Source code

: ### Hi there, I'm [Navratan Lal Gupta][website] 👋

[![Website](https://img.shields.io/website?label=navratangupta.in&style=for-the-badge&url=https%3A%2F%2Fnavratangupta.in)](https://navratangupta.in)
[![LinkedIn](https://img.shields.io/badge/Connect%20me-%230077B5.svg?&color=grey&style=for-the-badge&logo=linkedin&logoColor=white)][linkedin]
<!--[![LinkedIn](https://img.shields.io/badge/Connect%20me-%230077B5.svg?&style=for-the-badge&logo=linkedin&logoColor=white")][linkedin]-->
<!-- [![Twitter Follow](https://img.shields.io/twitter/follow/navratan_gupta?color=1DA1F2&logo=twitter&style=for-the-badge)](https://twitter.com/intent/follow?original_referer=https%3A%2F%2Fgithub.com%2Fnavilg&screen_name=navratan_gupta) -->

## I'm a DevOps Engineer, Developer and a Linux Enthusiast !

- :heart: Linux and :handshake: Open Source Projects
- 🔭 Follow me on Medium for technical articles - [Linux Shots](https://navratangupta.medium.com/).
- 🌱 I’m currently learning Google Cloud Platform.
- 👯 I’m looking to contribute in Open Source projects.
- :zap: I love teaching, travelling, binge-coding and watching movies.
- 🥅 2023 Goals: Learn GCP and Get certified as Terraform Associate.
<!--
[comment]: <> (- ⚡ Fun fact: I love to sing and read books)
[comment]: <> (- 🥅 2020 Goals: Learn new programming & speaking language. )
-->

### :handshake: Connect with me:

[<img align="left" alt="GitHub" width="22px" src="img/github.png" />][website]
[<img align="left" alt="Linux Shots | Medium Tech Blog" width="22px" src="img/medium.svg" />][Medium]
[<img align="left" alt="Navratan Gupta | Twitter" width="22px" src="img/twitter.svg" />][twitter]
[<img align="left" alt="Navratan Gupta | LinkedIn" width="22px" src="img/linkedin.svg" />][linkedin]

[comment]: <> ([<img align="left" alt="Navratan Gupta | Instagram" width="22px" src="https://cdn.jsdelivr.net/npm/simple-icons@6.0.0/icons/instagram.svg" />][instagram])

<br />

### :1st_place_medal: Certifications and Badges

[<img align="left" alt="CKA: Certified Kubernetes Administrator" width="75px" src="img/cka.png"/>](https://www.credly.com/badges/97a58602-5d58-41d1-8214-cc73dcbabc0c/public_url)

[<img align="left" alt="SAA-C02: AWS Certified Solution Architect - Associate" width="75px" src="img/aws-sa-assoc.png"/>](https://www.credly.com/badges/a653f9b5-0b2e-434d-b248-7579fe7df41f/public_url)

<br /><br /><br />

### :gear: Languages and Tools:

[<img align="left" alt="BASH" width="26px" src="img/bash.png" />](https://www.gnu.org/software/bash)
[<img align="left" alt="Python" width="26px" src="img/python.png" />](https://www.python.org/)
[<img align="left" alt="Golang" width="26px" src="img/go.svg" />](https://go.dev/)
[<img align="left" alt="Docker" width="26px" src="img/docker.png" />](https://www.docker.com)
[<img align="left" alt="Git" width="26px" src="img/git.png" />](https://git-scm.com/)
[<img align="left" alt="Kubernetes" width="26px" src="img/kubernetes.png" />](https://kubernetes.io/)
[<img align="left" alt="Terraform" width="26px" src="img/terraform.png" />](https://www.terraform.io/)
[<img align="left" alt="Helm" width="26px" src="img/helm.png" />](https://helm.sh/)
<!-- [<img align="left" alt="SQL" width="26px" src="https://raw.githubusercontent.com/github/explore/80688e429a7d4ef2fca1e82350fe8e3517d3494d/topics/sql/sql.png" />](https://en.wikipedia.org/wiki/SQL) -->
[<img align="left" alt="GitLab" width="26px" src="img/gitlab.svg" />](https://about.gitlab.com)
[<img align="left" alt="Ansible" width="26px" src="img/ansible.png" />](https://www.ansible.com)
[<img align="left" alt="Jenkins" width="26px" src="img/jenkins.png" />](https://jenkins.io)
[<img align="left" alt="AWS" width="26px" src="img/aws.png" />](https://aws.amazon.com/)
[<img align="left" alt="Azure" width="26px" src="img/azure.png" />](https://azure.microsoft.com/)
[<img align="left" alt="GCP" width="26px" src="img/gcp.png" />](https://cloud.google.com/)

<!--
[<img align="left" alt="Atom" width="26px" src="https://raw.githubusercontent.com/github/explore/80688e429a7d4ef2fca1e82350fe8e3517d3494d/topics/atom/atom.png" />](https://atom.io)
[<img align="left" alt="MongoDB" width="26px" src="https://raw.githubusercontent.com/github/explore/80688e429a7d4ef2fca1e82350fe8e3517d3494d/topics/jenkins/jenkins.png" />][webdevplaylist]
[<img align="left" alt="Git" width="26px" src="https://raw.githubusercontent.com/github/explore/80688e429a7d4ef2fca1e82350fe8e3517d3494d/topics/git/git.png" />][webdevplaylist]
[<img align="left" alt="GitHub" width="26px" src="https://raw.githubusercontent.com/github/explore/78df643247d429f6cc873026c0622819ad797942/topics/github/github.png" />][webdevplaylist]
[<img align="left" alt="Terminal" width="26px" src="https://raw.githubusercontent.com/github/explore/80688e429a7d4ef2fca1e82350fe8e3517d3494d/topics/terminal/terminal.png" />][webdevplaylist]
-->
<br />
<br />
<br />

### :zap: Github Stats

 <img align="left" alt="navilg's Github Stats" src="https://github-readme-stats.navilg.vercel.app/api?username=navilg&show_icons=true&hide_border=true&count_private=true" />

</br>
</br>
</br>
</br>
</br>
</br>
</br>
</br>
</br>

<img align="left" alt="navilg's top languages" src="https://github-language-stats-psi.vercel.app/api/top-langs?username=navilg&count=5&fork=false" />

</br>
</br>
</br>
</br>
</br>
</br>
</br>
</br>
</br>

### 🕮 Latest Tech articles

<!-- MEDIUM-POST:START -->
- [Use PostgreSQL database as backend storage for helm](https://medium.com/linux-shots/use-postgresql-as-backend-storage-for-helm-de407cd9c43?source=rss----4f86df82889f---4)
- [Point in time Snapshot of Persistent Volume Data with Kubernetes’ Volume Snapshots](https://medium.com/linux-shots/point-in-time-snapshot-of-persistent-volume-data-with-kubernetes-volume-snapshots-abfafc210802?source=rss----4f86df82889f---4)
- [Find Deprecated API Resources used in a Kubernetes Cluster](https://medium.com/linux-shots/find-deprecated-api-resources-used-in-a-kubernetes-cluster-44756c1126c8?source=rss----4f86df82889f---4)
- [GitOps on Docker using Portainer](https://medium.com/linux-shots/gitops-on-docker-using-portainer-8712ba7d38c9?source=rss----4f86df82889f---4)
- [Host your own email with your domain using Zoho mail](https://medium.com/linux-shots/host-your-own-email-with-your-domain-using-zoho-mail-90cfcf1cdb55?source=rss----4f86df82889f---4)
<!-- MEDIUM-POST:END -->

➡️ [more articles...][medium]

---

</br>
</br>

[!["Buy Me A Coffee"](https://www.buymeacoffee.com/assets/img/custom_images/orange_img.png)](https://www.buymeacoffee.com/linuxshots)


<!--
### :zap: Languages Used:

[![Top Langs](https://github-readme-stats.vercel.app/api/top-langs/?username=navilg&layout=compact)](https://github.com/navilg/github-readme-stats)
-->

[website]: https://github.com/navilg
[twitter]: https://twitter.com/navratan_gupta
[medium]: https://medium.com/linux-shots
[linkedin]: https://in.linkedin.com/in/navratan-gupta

◇ ◇ ◇ ◇ ◇ ◇ ◇

§ **PROMPT**
Lines from the top of the data above through the line with "### :1st_place_medal: Certifications", both ends included: copy them exactly, nothing more.

§ **RESULT**
Source code

: ### Hi there, I'm [Navratan Lal Gupta][website] 👋

[![Website](https://img.shields.io/website?label=navratangupta.in&style=for-the-badge&url=https%3A%2F%2Fnavratangupta.in)](https://navratangupta.in)
[![LinkedIn](https://img.shields.io/badge/Connect%20me-%230077B5.svg?&color=grey&style=for-the-badge&logo=linkedin&logoColor=white)][linkedin]
<!--[![LinkedIn](https://img.shields.io/badge/Connect%20me-%230077B5.svg?&style=for-the-badge&logo=linkedin&logoColor=white")][linkedin]-->
<!-- [![Twitter Follow](https://img.shields.io/twitter/follow/navratan_gupta?color=1DA1F2&logo=twitter&style=for-the-badge)](https://twitter.com/intent/follow?original_referer=https%3A%2F%2Fgithub.com%2Fnavilg&screen_name=navratan_gupta) -->

## I'm a DevOps Engineer, Developer and a Linux Enthusiast !

- :heart: Linux and :handshake: Open Source Projects
- 🔭 Follow me on Medium for technical articles - [Linux Shots](https://navratangupta.medium.com/).
- 🌱 I’m currently learning Google Cloud Platform.
- 👯 I’m looking to contribute in Open Source projects.
- :zap: I love teaching, travelling, binge-coding and watching movies.
- 🥅 2023 Goals: Learn GCP and Get certified as Terraform Associate.
<!--
[comment]: <> (- ⚡ Fun fact: I love to sing and read books)
[comment]: <> (- 🥅 2020 Goals: Learn new programming & speaking language. )
-->

### :handshake: Connect with me:

[<img align="left" alt="GitHub" width="22px" src="img/github.png" />][website]
[<img align="left" alt="Linux Shots | Medium Tech Blog" width="22px" src="img/medium.svg" />][Medium]
[<img align="left" alt="Navratan Gupta | Twitter" width="22px" src="img/twitter.svg" />][twitter]
[<img align="left" alt="Navratan Gupta | LinkedIn" width="22px" src="img/linkedin.svg" />][linkedin]

[comment]: <> ([<img align="left" alt="Navratan Gupta | Instagram" width="22px" src="https://cdn.jsdelivr.net/npm/simple-icons@6.0.0/icons/instagram.svg" />][instagram])

<br />

### :1st_place_medal: Certifications and Badges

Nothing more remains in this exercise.